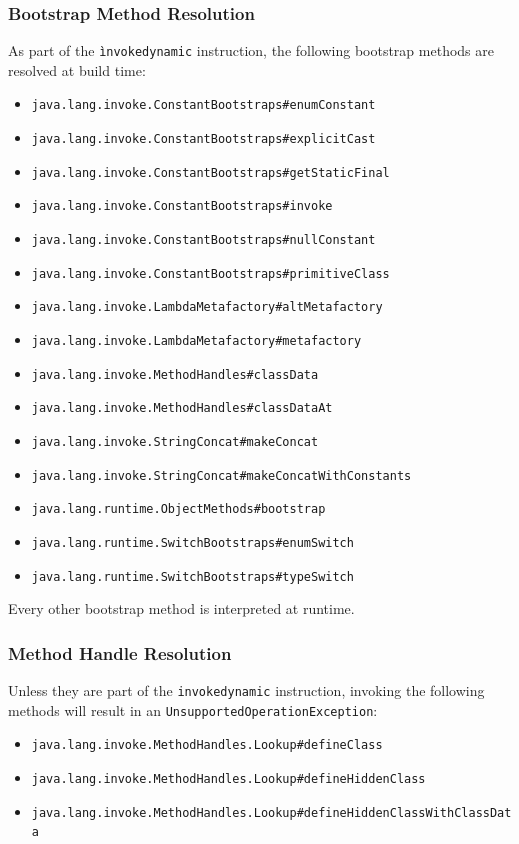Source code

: \subsubsection{Bootstrap Method Resolution}\label{bootstrap_method_resolution}
As part of the \texttt{ìnvokedynamic} instruction, the following bootstrap methods are resolved at build time:
\begin{itemize}
    \item \texttt{java.lang.invoke.ConstantBootstraps\#enumConstant} 
    \item \texttt{java.lang.invoke.ConstantBootstraps\#explicitCast} 
    \item \texttt{java.lang.invoke.ConstantBootstraps\#getStaticFinal} 
    \item \texttt{java.lang.invoke.ConstantBootstraps\#invoke} 
    \item \texttt{java.lang.invoke.ConstantBootstraps\#nullConstant} 
    \item \texttt{java.lang.invoke.ConstantBootstraps\#primitiveClass} 
    \item \texttt{java.lang.invoke.LambdaMetafactory\#altMetafactory} 
    \item \texttt{java.lang.invoke.LambdaMetafactory\#metafactory} 
    \item \texttt{java.lang.invoke.MethodHandles\#classData} 
    \item \texttt{java.lang.invoke.MethodHandles\#classDataAt} 
    \item \texttt{java.lang.invoke.StringConcat\#makeConcat} 
    \item \texttt{java.lang.invoke.StringConcat\#makeConcatWithConstants} 
    \item \texttt{java.lang.runtime.ObjectMethods\#bootstrap} 
    \item \texttt{java.lang.runtime.SwitchBootstraps\#enumSwitch}
    \item \texttt{java.lang.runtime.SwitchBootstraps\#typeSwitch} 
\end{itemize}
Every other bootstrap method is interpreted at runtime.

\subsubsection{Method Handle Resolution}
Unless they are part of the \texttt{invokedynamic} instruction, invoking the following methods will result in an \texttt{UnsupportedOperationException}:
\begin{itemize}
    \item \texttt{java.lang.invoke.MethodHandles.Lookup\#defineClass} 
    \item \texttt{java.lang.invoke.MethodHandles.Lookup\#defineHiddenClass} 
    \item \texttt{java.lang.invoke.MethodHandles.Lookup\#defineHiddenClassWithClassData}
\end{itemize}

Problem statement
Each of the records above needs to be transcribed exactly, apart from its pictures.

Reply
Source code

: \subsubsection{Bootstrap Method Resolution}\label{bootstrap_method_resolution}
As part of the \texttt{ìnvokedynamic} instruction, the following bootstrap methods are resolved at build time:
\begin{itemize}
    \item \texttt{java.lang.invoke.ConstantBootstraps\#enumConstant} 
    \item \texttt{java.lang.invoke.ConstantBootstraps\#explicitCast} 
    \item \texttt{java.lang.invoke.ConstantBootstraps\#getStaticFinal} 
    \item \texttt{java.lang.invoke.ConstantBootstraps\#invoke} 
    \item \texttt{java.lang.invoke.ConstantBootstraps\#nullConstant} 
    \item \texttt{java.lang.invoke.ConstantBootstraps\#primitiveClass} 
    \item \texttt{java.lang.invoke.LambdaMetafactory\#altMetafactory} 
    \item \texttt{java.lang.invoke.LambdaMetafactory\#metafactory} 
    \item \texttt{java.lang.invoke.MethodHandles\#classData} 
    \item \texttt{java.lang.invoke.MethodHandles\#classDataAt} 
    \item \texttt{java.lang.invoke.StringConcat\#makeConcat} 
    \item \texttt{java.lang.invoke.StringConcat\#makeConcatWithConstants} 
    \item \texttt{java.lang.runtime.ObjectMethods\#bootstrap} 
    \item \texttt{java.lang.runtime.SwitchBootstraps\#enumSwitch}
    \item \texttt{java.lang.runtime.SwitchBootstraps\#typeSwitch} 
\end{itemize}
Every other bootstrap method is interpreted at runtime.

\subsubsection{Method Handle Resolution}
Unless they are part of the \texttt{invokedynamic} instruction, invoking the following methods will result in an \texttt{UnsupportedOperationException}:
\begin{itemize}
    \item \texttt{java.lang.invoke.MethodHandles.Lookup\#defineClass} 
    \item \texttt{java.lang.invoke.MethodHandles.Lookup\#defineHiddenClass} 
    \item \texttt{java.lang.invoke.MethodHandles.Lookup\#defineHiddenClassWithClassData}
\end{itemize}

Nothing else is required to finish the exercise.